Seifert on Thursday officially joined the race, bringing the total number of candidates looking to oust Democratic Gov. Mark Dayton to six. The others are state Rep. Kurt Zellers, Hibbing teacher Rob Farnsworth, Orono businessman Scott Honour, Hennepin County Commissioner Jeff Johnson and Sen. Dave Thompson.
"I would say it's an average number for a group of people seeking a nomination," said Seifert. "When (Tim) Pawlenty was governor, the Democrats had a big field and had a three-way primary with Margaret Anderson Kelliher, Matt Entenza and Dayton."

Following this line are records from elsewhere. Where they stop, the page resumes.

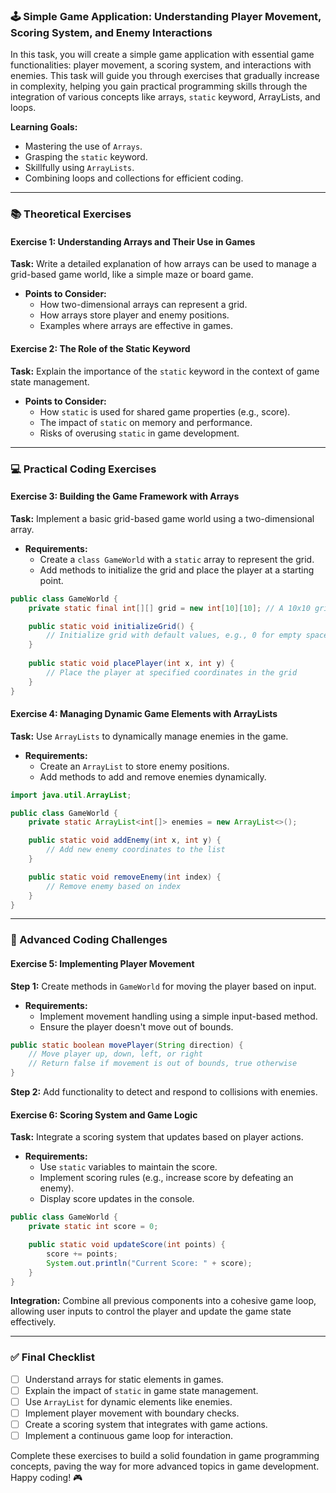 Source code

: ### 🕹️ Simple Game Application: Understanding Player Movement, Scoring System, and Enemy Interactions

In this task, you will create a simple game application with essential game functionalities: player movement, a scoring system, and interactions with enemies. This task will guide you through exercises that gradually increase in complexity, helping you gain practical programming skills through the integration of various concepts like arrays, `static` keyword, ArrayLists, and loops. 

**Learning Goals:**
- Mastering the use of `Arrays`.
- Grasping the `static` keyword.
- Skillfully using `ArrayLists`.
- Combining loops and collections for efficient coding.

---

### 📚 Theoretical Exercises

#### Exercise 1: Understanding Arrays and Their Use in Games
**Task:** Write a detailed explanation of how arrays can be used to manage a grid-based game world, like a simple maze or board game.
- **Points to Consider:**
  - How two-dimensional arrays can represent a grid.
  - How arrays store player and enemy positions.
  - Examples where arrays are effective in games.

#### Exercise 2: The Role of the Static Keyword
**Task:** Explain the importance of the `static` keyword in the context of game state management.
- **Points to Consider:**
  - How `static` is used for shared game properties (e.g., score).
  - The impact of `static` on memory and performance.
  - Risks of overusing `static` in game development.

---

### 💻 Practical Coding Exercises

#### Exercise 3: Building the Game Framework with Arrays
**Task:** Implement a basic grid-based game world using a two-dimensional array.
- **Requirements:**
  - Create a `class GameWorld` with a `static` array to represent the grid.
  - Add methods to initialize the grid and place the player at a starting point.

```java
public class GameWorld {
    private static final int[][] grid = new int[10][10]; // A 10x10 grid

    public static void initializeGrid() {
        // Initialize grid with default values, e.g., 0 for empty spaces
    }
    
    public static void placePlayer(int x, int y) {
        // Place the player at specified coordinates in the grid
    }
}
```

#### Exercise 4: Managing Dynamic Game Elements with ArrayLists
**Task:** Use `ArrayLists` to dynamically manage enemies in the game.
- **Requirements:**
  - Create an `ArrayList` to store enemy positions.
  - Add methods to add and remove enemies dynamically.

```java
import java.util.ArrayList;

public class GameWorld {
    private static ArrayList<int[]> enemies = new ArrayList<>();

    public static void addEnemy(int x, int y) {
        // Add new enemy coordinates to the list
    }

    public static void removeEnemy(int index) {
        // Remove enemy based on index
    }
}
```

---

### 🚀 Advanced Coding Challenges

#### Exercise 5: Implementing Player Movement
**Step 1:** Create methods in `GameWorld` for moving the player based on input.
- **Requirements:**
  - Implement movement handling using a simple input-based method.
  - Ensure the player doesn't move out of bounds.

```java
public static boolean movePlayer(String direction) {
    // Move player up, down, left, or right
    // Return false if movement is out of bounds, true otherwise
}
```

**Step 2:** Add functionality to detect and respond to collisions with enemies.

#### Exercise 6: Scoring System and Game Logic
**Task:** Integrate a scoring system that updates based on player actions.
- **Requirements:**
  - Use `static` variables to maintain the score.
  - Implement scoring rules (e.g., increase score by defeating an enemy).
  - Display score updates in the console.

```java
public class GameWorld {
    private static int score = 0;

    public static void updateScore(int points) {
        score += points;
        System.out.println("Current Score: " + score);
    }
}
```

**Integration:** Combine all previous components into a cohesive game loop, allowing user inputs to control the player and update the game state effectively.

---

### ✅ Final Checklist
- [ ] Understand arrays for static elements in games.
- [ ] Explain the impact of `static` in game state management.
- [ ] Use `ArrayList` for dynamic elements like enemies.
- [ ] Implement player movement with boundary checks.
- [ ] Create a scoring system that integrates with game actions.
- [ ] Implement a continuous game loop for interaction.

Complete these exercises to build a solid foundation in game programming concepts, paving the way for more advanced topics in game development. Happy coding! 🎮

Seifert, who grew up on a small, family farm near Clements, has a little history on his side when it comes to rural legislators finding some success in the gubernatorial race. Kelliher, a fellow small-town politician (she was raised on a dairy farm in Blue Earth County), won the party's endorsement that year when Minneapolis Mayor R.T. Rybak dropped out after six convention ballots. She then lost a close primary election to Dayton.
Seifert is keeping an open mind in terms of running in a primary if he doesn't receive the endorsement. He is aware he doesn't have the finances some of the other candidates do but knows there's more to running a successful campaign than spending lots of money.
"Entenza spent well over a million dollars in the (2010) primary and got 13 percent of the votes," Seifert said. "It's really about getting out there. Dayton drove to all 87 counties of Minnesota; of course, he had good name recognition, but I think I do, too."
Seifert said he will run a "very, very aggressive campaign" and that a race with this kind of competition will benefit whoever survives the primary.
"I think competition is good," he said. "You'll have a better-quality candidate because we'll all be sharpening our skills and will be polished. (With this many candidates) you'll have to work very hard to earn the support of the people. If you're just doing a layup and nobody's in competition with you, sometimes candidates can get a little bit lackadaisical."
Seifert hasn't committed to ending his campaign if someone else is endorsed.